U.S. DoD - seven pass extended character rotation wiping [DoD 5200.28-STD].
And for the sake of argument the program i use has a limit of 100 passes.
----- Original Message -----
From: "maillist" <[EMAIL PROTECTED]>
To: <[EMAIL PROTECTED]>
Sent: Wednesday, October 30, 2002 7:45 AM
Subject: RE: Interesting One


> I disagree with you both - the NSA standard for a drive that will be
> recycled is a nine-pass wipe ... involving pseudo-random data, 0s and 1s
...
> preferably in a non-predictable order ...
>
> Reading after thirty overwrites is just scare mongering.  Depending on the
> media it might just be possible on some drives (where the heads have moved
> over time) ... but the kit to read from drives after just a couple of
wipes
> is expensive, and usually just the provision of government types ...
>
> Avoiderman
>
> > -----Original Message-----
> > From: Nero, Nick [mailto:Nick.Nero@;disney.com]

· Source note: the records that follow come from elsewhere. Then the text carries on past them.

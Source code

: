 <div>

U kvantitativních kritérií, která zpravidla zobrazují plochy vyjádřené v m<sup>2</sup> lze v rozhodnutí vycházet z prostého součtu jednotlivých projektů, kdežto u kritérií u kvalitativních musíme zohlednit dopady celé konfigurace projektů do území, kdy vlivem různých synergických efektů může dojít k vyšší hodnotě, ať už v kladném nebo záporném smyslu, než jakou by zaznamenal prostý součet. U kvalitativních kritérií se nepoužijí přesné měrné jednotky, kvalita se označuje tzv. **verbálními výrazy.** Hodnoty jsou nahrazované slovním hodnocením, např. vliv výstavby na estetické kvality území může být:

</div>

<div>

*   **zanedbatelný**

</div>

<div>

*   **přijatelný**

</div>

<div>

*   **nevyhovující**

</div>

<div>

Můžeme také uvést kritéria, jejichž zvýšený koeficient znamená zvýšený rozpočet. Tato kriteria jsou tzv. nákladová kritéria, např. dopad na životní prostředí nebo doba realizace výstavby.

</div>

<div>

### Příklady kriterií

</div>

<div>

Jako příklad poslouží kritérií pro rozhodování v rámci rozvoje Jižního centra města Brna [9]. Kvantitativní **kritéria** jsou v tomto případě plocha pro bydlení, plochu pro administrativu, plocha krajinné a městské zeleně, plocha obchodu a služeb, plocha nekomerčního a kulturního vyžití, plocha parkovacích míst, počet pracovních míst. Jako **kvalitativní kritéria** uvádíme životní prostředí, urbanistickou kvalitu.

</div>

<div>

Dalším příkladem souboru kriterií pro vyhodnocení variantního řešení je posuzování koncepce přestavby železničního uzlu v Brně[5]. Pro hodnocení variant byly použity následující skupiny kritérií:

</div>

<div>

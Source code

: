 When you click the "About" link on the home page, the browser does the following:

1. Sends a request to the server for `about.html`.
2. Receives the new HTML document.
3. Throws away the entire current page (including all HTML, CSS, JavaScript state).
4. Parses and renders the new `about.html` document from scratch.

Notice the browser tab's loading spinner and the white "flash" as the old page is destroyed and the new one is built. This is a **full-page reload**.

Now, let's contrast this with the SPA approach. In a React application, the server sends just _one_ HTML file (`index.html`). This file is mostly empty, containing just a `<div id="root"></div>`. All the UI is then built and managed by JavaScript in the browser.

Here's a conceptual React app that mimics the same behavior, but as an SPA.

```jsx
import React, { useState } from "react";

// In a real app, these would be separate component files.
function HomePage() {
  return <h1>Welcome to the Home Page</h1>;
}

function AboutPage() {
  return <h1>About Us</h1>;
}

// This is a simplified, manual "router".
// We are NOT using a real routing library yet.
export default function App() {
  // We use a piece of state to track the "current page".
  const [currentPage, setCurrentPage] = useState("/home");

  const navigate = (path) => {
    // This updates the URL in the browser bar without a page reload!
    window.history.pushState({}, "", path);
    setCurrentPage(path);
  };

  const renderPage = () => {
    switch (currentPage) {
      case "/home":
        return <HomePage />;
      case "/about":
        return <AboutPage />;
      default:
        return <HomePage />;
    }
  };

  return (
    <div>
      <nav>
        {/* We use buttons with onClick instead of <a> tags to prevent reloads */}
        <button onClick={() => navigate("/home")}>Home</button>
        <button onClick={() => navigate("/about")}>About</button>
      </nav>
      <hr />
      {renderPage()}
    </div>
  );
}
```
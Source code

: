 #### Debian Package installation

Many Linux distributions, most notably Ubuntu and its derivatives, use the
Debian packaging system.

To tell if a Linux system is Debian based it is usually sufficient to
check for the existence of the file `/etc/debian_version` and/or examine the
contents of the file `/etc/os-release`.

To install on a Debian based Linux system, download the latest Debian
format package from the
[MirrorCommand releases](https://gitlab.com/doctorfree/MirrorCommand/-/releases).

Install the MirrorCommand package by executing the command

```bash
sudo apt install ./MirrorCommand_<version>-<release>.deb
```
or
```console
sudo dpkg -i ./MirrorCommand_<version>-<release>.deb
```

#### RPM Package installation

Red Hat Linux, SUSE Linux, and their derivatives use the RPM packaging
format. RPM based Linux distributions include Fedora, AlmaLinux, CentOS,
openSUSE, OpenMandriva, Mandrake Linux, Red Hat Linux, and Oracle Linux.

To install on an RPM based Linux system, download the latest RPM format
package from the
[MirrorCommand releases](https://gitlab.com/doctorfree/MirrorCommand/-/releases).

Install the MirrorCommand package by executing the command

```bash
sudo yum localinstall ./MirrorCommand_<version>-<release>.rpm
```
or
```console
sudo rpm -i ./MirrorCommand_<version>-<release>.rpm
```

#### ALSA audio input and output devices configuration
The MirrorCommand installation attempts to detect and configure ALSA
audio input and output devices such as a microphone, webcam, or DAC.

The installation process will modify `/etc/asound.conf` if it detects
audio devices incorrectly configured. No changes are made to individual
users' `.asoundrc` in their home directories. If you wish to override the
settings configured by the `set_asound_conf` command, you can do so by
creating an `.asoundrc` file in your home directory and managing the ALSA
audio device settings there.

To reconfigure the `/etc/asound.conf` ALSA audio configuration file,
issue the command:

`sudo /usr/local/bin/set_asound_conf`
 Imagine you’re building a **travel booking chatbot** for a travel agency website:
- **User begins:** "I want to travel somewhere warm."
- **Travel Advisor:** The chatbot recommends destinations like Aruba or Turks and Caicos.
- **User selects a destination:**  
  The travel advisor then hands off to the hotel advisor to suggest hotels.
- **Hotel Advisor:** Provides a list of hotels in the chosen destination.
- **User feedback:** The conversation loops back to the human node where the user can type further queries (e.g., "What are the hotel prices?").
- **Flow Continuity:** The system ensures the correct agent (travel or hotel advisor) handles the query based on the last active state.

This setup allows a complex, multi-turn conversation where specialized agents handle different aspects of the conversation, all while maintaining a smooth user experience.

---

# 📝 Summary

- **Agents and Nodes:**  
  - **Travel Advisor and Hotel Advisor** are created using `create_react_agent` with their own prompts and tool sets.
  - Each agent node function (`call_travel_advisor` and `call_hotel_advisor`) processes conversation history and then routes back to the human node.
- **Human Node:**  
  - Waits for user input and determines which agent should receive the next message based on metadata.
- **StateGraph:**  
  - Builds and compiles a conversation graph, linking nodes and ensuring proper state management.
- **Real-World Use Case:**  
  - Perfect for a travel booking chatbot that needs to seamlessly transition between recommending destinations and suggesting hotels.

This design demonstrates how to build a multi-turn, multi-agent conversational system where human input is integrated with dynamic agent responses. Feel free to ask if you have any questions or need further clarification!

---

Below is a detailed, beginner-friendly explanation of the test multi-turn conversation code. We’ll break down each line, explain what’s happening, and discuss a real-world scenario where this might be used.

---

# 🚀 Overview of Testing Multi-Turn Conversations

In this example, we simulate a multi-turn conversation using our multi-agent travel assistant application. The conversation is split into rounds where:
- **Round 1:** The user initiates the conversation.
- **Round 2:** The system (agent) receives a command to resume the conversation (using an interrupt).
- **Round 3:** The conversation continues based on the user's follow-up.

> > Sent: 29 October 2002 17:30
> > To: Dave Adams; [EMAIL PROTECTED]
> > Subject: RE: Interesting One
> >
> >
> > Well, the NSA standard I believe is that zero-filling a drive (writing
> > all 0's to the platter) will make the data impossible to recover, but I
> > am sure there are some instances when this isn't the cause depending on
> > how retentive the media is and all that.  If is electromagnetically
> > degaussed for an extended period of time, I can't imagine anything could
> > recover the data.
> >
> > Nick Nero, CISSP
> >
> > -----Original Message-----
> > From: Dave Adams [mailto:dadams@;johncrowley.co.uk]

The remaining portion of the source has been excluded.